The Samlas' second album, Måltid (Meal Time), came out on Silence in 1974 and was followed by Klossa Knapitatet (also on Silence) in 1975 and the 1976 MNW release Snorungarnas Symfoni (Snotty-Nosed Symphony), written by ex-Californian Gregory Fitzpatrick, who had moved to Sweden in 1968. The band continued to go through personnel changes and adopted the Zamla Mammaz Manna moniker after Apetrea left the group in 1977 and was replaced by Eino Haapala, who is featured on the Silence double LP Schlagerns Mystik/För Äldre Nybegynnare from 1978 and 1980's Familjesprickor (Family Cracks).
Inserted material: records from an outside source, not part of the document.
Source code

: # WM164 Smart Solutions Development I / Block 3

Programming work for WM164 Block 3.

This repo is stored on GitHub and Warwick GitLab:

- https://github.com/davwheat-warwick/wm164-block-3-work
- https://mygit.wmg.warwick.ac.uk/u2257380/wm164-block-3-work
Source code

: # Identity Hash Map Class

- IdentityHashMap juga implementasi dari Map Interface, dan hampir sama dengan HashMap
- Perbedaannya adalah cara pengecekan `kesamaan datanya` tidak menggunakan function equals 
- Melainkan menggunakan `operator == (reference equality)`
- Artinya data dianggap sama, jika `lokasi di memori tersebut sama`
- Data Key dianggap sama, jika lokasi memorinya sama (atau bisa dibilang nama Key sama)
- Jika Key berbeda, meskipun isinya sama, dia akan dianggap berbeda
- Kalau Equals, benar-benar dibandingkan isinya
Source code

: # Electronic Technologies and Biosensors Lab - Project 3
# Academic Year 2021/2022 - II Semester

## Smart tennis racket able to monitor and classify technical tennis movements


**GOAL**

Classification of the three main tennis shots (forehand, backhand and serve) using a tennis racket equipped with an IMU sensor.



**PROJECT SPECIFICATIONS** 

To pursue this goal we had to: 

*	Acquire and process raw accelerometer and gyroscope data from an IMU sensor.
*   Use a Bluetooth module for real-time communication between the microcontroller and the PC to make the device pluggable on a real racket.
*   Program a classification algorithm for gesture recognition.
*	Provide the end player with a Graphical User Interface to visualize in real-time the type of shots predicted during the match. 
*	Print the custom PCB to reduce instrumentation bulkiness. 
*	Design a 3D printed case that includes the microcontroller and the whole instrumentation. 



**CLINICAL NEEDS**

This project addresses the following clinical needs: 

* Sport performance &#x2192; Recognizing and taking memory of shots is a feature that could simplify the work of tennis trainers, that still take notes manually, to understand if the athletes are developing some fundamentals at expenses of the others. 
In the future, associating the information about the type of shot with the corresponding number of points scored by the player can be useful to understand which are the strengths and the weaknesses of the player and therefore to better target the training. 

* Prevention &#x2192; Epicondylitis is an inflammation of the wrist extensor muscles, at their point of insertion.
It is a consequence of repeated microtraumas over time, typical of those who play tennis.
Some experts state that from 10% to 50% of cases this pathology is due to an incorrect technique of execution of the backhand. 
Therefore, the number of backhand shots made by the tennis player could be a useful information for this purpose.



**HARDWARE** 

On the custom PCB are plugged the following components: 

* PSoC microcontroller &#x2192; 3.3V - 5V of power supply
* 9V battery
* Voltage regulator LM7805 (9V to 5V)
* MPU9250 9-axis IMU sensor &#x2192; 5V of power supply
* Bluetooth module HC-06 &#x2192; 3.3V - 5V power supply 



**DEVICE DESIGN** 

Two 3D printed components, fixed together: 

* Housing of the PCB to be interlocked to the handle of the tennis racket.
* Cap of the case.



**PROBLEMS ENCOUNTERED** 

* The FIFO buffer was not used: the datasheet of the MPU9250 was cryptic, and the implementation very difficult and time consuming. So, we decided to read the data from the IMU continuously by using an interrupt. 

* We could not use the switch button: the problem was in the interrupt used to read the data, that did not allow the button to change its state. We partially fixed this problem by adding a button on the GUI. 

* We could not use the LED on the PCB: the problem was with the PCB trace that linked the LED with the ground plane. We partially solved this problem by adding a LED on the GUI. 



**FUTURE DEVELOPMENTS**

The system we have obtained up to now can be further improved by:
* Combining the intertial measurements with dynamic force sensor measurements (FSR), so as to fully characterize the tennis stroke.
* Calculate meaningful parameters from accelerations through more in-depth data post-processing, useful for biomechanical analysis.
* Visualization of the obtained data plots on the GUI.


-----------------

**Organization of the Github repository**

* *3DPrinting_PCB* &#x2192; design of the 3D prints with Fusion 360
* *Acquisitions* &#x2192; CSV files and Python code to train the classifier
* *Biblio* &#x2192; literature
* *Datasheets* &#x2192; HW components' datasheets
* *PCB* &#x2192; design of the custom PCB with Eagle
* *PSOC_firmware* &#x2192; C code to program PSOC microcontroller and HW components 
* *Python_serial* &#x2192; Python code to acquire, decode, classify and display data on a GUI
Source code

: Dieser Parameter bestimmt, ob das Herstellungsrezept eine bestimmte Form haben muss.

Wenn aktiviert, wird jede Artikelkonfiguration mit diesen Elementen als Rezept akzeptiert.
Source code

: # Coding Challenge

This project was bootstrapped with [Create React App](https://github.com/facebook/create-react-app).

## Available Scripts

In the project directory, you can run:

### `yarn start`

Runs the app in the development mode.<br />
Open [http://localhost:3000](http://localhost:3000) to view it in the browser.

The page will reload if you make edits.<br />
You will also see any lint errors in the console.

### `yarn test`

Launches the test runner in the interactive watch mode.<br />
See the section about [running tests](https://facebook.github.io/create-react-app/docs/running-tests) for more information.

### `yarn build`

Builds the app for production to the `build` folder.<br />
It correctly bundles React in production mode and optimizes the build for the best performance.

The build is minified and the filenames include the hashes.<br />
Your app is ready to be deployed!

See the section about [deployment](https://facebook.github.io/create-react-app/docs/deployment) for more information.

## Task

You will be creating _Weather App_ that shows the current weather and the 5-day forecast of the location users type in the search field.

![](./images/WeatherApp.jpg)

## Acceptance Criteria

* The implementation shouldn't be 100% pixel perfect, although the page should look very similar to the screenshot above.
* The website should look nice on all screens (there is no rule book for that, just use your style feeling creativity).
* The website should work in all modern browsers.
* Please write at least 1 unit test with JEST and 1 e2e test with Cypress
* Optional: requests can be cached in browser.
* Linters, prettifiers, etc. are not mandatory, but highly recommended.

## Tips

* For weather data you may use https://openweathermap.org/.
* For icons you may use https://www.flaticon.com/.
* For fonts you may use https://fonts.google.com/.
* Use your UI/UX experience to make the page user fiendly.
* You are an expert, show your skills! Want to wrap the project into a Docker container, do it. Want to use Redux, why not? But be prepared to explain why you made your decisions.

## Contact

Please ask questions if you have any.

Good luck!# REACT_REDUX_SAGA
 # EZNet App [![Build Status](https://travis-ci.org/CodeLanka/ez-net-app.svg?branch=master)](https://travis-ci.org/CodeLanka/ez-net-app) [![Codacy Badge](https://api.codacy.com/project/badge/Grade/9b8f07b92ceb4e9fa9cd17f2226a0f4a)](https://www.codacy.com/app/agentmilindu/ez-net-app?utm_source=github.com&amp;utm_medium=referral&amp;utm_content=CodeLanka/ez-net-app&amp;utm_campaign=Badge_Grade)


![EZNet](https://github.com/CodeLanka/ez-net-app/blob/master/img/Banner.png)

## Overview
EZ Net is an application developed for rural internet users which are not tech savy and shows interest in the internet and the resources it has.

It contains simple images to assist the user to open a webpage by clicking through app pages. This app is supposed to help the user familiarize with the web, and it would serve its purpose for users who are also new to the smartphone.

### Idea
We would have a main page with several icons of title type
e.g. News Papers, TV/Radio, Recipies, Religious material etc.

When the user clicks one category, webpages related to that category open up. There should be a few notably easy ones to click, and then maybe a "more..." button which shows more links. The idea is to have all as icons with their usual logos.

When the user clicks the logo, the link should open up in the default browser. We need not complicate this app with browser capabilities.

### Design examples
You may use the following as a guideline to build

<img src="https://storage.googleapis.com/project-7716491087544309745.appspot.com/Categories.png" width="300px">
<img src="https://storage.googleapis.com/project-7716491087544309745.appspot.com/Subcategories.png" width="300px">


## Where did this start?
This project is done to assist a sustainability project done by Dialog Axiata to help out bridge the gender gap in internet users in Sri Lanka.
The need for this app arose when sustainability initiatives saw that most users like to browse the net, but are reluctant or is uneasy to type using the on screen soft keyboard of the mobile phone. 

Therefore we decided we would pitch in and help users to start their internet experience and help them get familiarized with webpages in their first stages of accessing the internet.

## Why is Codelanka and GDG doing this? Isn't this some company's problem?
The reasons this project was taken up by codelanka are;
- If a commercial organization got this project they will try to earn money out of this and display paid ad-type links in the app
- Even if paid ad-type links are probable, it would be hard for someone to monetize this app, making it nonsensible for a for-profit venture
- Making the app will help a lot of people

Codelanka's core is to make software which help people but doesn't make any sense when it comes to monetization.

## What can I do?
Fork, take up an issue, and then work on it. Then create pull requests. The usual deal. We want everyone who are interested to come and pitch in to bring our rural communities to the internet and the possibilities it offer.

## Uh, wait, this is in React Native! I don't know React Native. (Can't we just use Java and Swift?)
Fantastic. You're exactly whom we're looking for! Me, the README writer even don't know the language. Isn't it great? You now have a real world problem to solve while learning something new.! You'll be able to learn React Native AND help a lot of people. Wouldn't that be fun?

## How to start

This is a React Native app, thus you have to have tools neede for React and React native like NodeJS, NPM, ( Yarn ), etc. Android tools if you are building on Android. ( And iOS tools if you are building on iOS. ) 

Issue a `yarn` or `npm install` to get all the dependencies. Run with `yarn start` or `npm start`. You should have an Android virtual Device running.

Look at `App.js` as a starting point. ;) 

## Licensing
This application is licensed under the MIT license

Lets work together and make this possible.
The group broke up after Familjesprickor (in fact, Bruniusson left while the album's recording sessions were underway, with Vilgot Hansson taking his place), but in 1990 the name Samla Mammas Manna was reborn after Bruniusson, Apetrea, Hollmer, and Krantz began reminiscing about old times at Bruniusson's 40th birthday party and decided to hold a reunion concert. The 1990s and 2000s found the group performing live shows in Scandinavia, Quebec, Russia, Japan, and the United States and recording for the Swedish Amigo label. Following the release of the Kaka album in 1999, Bruniusson departed from the band, however, and was replaced by Japanese drummer Tatsuya Yoshida (of Hollmer's SOLA project, Ruins, and Koenji Hyakkei). Hollmer, Apetrea, Krantz, and Yoshida were later heard on the Samlas album Dear Mamma, a limited-edition live CD recorded in Uppsala mainly during May 2002. The band's last North American concert was in September 2007 at Le Festival des Musiques Progressives de Montreal; sadly, Lars Hollmer became seriously ill in 2008 and died on Christmas Day of that year, closing the final chapter of Samla Mammas Manna.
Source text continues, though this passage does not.